Five candidates in the running for two seats on POHD board of trustees
Staff Writer | May 4, 2021 1:00 AM
As elections for the Pend Oreille Hospital District board of trustees approach, three challengers are vying for seats against incumbents Helen Parsons and Thomas Lawrence.
Challengers Dolores (Dodie) Glass, Julie Berreth and Jessie Peters all noted concerns including transparency, financial standing and communication.
Dolores (Dodie) Glass
Glass, who holds a master’s degree in nursing, said she aims to create greater transparency if elected.
She added that several board members serve on both the POHD board of trustees and the Bonner General Health board, and said it is important to ensure the tax dollars that support three out of the 13 BGH clinics — including Behavioral Health, Ear, Nose and Throat and the Sandpoint Women's Health — are being well-used.
In addition, Glass noted that she worked as a nurse at Bonner General Health in the hospice program, and said she’s been an active volunteer in the community.
“Quality medical care is my passion,” she said. “I have been to all areas of this community and I feel I understand the medical needs.”

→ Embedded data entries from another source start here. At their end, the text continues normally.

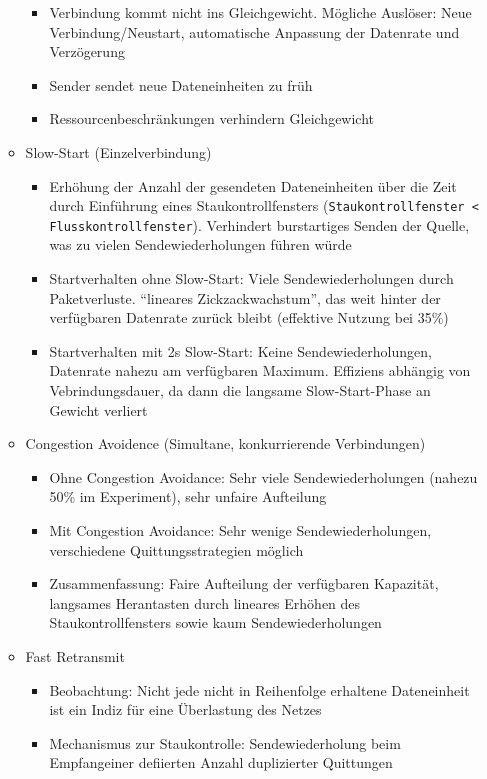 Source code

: \begin{itemize}
\begin{itemize}
		\begin{itemize}
			\item Verbindung kommt nicht ins Gleichgewicht. Mögliche Auslöser: Neue Verbindung/Neustart, automatische Anpassung der Datenrate und Verzögerung
			\item Sender sendet neue Dateneinheiten zu früh
			\item Ressourcenbeschränkungen verhindern Gleichgewicht
		\end{itemize}
		\item Slow-Start (Einzelverbindung)
		\begin{itemize}
			\item Erhöhung der Anzahl der gesendeten Dateneinheiten über die Zeit durch Einführung eines Staukontrollfensters (\texttt{Staukontrollfenster < Flusskontrollfenster}). Verhindert burstartiges Senden der Quelle, was zu vielen Sendewiederholungen führen würde
			\item Startverhalten ohne Slow-Start: Viele Sendewiederholungen durch Paketverluste. "`lineares Zickzackwachstum"', das weit hinter der verfügbaren Datenrate zurück bleibt (effektive Nutzung bei 35\%)
			\item Startverhalten mit 2s Slow-Start: Keine Sendewiederholungen, Datenrate nahezu am verfügbaren Maximum. Effiziens abhängig von Vebrindungsdauer, da dann die langsame Slow-Start-Phase an Gewicht verliert
		\end{itemize}
		\item Congestion Avoidence (Simultane, konkurrierende Verbindungen)
		\begin{itemize}
			\item Ohne Congestion Avoidance: Sehr viele Sendewiederholungen (nahezu 50\% im Experiment), sehr unfaire Aufteilung
			\item Mit Congestion Avoidance: Sehr wenige Sendewiederholungen, verschiedene Quittungsstrategien möglich
			\item Zusammenfassung: Faire Aufteilung der verfügbaren Kapazität, langsames Herantasten durch lineares Erhöhen des Staukontrollfensters sowie kaum Sendewiederholungen
		\end{itemize}
		\item Fast Retransmit
		\begin{itemize}
			\item Beobachtung: Nicht jede nicht in Reihenfolge erhaltene Dateneinheit ist ein Indiz für eine Überlastung des Netzes
			\item Mechanismus zur Staukontrolle: Sendewiederholung beim Empfangeiner defiierten Anzahl duplizierter Quittungen

\end{itemize}
\end{itemize}
\end{itemize}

Berreth, another one of the challengers, also said transparency is a top priority. She said there is also a need for more “financially viable” as the three BGH clinics that POHD funds.
Coming from a marketing and branding background, Berreth said her previous work gives her experience in identifying and executing long-term visions. Personally, she said, she would like to see a “forward-thinking” approach that encompasses traditional, alternative and complementary forms of health care.
She also believes that creating alternative options could also be a step toward greater financial stability, she said.
“The pandemic has highlighted how the traditional healthcare model has failed to adapt to the changing needs and lifestyles of its patients,” Berreth said. “People have become more thoughtful about what they put into their bodies and are looking for more natural, less invasive forms of healing.”
Lawrence, an incumbent, has been a family practice provider in Bonner County for over 40 years, and said because of that, he’s deeply familiar with the issues POHD faces.
One of Lawrence’s major goals, he said, is to make the three outpatient clinics POHD is responsible for more financially stable.
“It is the responsibility of the POHD trustees to understand the costs and care requirements of these three outpatient clinics for them to stay viable and continue to enhance and expand services within their scope of practice,” he said. “Although the COVID pandemic was challenging, all three clinics are back serving our community and their patient volumes are increasing.”
He also noted that while POHD runs three clinics, it does not have say over hospital operations.
The board also needs to continue to pursue inpatient to outpatient care transition, he said, for three reasons: technological improvements increasing demand for outpatient care; insurance companies requiring more services to be done on an outpatient basis; and more patients wanting to heal from home.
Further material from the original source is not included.